普段、平時なら絶対に相手にしないし、頼りにもしないような人が、非日常、非常時には大きく見える。

平凡で普通の人が、まるで魔法をかけられたみたいにキラキラ見えるし、頼りがいのある人に見えてくるから不思議。

外国で事故に遭って、言葉もろくに通じない状況で手術しなくてはならない。結構ヤバい状況だ。そんな時には選り好みも出来ない。

あみだくじですがりつく相手を探そうにも、あみだがスカスカだ。そんなスカスカを感じさせないように、1本1本のあみだが黒々とブットイ線になる。

もはや綱だ。

そうやって、わたしは絶体絶命の危機的状況でも、数少ないあみだくじを引いて、すがる相手をゲットしてきた。

中国では事故って、身動きとれないわたしを尻目に、レンタル自転車を盗もうとする中国人から、自転車を取り返してくれたオーストリアの女性。

事故した大理から昆明まで、わたしの荷物を運んでくれたアメリカの男性たち。

もはや荷物は捨てて帰るしかない、と諦めていたのに、中国から日本までわたしと荷物を連れ帰ってくれた日本人の男性。

誰も、顔も名前も覚えていない。

それでも、しっかりしがみつかせてもらった彼らの手の感触も、温もりも、優しさも忘れていない。感謝!

滅多にしがみつく、頼りにするものではないから有り難みがある。神頼みだって、そんなもんかもしれない。
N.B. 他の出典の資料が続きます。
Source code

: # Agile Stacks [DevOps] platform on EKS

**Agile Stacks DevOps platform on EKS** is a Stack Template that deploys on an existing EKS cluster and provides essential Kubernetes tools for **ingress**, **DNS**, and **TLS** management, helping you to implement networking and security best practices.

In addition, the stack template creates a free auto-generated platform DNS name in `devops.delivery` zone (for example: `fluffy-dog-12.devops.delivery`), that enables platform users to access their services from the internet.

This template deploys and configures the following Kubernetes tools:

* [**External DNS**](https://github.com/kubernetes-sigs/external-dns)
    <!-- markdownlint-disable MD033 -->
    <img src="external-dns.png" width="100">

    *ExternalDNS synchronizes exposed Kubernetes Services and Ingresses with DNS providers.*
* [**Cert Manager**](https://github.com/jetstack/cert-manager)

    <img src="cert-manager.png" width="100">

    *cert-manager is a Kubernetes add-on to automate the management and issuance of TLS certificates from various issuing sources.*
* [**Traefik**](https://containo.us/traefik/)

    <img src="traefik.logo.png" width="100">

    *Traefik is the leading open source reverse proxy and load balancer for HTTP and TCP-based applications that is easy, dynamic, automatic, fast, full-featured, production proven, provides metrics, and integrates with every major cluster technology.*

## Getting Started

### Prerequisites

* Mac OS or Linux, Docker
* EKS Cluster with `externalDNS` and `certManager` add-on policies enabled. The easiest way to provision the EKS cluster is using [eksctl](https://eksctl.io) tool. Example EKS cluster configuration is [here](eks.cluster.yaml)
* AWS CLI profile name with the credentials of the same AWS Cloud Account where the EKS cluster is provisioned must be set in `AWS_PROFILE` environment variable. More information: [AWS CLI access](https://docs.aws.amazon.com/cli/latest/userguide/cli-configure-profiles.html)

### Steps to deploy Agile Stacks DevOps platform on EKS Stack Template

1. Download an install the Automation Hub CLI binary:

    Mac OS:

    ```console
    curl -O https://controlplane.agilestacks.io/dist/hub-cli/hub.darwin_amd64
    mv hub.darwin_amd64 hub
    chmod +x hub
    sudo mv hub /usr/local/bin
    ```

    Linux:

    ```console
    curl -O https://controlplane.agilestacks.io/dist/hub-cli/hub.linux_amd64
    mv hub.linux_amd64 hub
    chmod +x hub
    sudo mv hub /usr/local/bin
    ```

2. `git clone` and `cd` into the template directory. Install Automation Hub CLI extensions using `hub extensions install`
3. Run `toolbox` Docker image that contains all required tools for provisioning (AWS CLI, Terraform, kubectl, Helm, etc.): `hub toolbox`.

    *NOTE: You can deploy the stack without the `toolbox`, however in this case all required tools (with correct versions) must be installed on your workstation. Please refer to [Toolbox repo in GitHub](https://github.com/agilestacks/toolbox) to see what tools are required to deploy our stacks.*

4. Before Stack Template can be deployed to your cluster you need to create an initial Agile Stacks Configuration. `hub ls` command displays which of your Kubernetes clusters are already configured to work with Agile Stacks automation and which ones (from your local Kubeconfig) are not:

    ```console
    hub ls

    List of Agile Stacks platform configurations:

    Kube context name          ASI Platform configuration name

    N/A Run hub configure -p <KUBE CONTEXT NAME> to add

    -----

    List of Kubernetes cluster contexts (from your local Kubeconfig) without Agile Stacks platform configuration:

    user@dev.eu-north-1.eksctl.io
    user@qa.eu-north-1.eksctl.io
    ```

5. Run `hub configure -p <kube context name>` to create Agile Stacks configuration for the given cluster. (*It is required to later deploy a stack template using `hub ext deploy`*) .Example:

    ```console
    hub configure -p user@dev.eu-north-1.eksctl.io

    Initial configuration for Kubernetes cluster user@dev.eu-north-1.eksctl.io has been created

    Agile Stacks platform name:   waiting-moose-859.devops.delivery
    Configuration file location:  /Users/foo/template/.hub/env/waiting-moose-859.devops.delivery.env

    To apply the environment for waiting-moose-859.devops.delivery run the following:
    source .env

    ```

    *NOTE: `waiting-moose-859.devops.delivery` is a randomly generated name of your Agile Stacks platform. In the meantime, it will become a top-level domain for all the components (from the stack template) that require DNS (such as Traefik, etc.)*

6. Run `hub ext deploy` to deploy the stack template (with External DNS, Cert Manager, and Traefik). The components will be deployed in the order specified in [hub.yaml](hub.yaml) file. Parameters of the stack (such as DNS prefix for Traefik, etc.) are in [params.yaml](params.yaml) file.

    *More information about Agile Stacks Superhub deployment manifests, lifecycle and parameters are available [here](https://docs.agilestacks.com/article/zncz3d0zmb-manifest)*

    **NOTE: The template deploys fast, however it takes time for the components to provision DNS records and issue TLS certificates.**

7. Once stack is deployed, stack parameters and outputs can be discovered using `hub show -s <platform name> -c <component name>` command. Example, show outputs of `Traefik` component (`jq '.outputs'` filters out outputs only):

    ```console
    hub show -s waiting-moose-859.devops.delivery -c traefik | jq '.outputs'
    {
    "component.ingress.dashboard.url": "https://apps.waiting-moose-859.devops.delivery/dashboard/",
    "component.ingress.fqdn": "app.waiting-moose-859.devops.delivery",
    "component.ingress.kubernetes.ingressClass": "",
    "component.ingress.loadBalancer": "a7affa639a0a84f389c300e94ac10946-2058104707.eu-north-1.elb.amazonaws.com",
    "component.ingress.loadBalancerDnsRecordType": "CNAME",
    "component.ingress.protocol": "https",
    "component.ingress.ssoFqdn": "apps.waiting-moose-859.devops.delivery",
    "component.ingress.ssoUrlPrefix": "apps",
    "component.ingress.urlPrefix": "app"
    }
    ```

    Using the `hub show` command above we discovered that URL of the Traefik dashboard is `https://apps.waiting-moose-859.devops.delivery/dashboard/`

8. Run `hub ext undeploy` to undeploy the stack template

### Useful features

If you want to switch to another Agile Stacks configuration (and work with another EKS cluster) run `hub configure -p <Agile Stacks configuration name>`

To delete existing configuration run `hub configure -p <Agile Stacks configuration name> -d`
いつも頼ってばかりいたら、すがりつかれる神さんだって「ひとりで気張らんかい!」とソーシャルディスタンスを取るだろう。

そういえば、最近では「頼みの綱」の出番がめっきり減った気がする。年のせいか、昔のように危機的な絶体絶命な状況に陥ることが無くなった。危機の回避能力が養われてきたということだろう。

それが成長、年の功というものかも知れないけれど、ドキドキもハラハラも減った。

ときめきが無くなった。

残された危機的な絶体絶命は、死を迎える、その時だろうか。でも、その時、わたしの「頼みの綱」になるのは神さんではなく医者だろう。

どうせ最期にしがみつくのなら、しがみつき甲斐のある立派な綱にしがみつきたい。そろそろかかりつけ医を見つけよう。

そんでもってしがみついたら最後、死んでも離さないように、今から握力を鍛えるとするかな。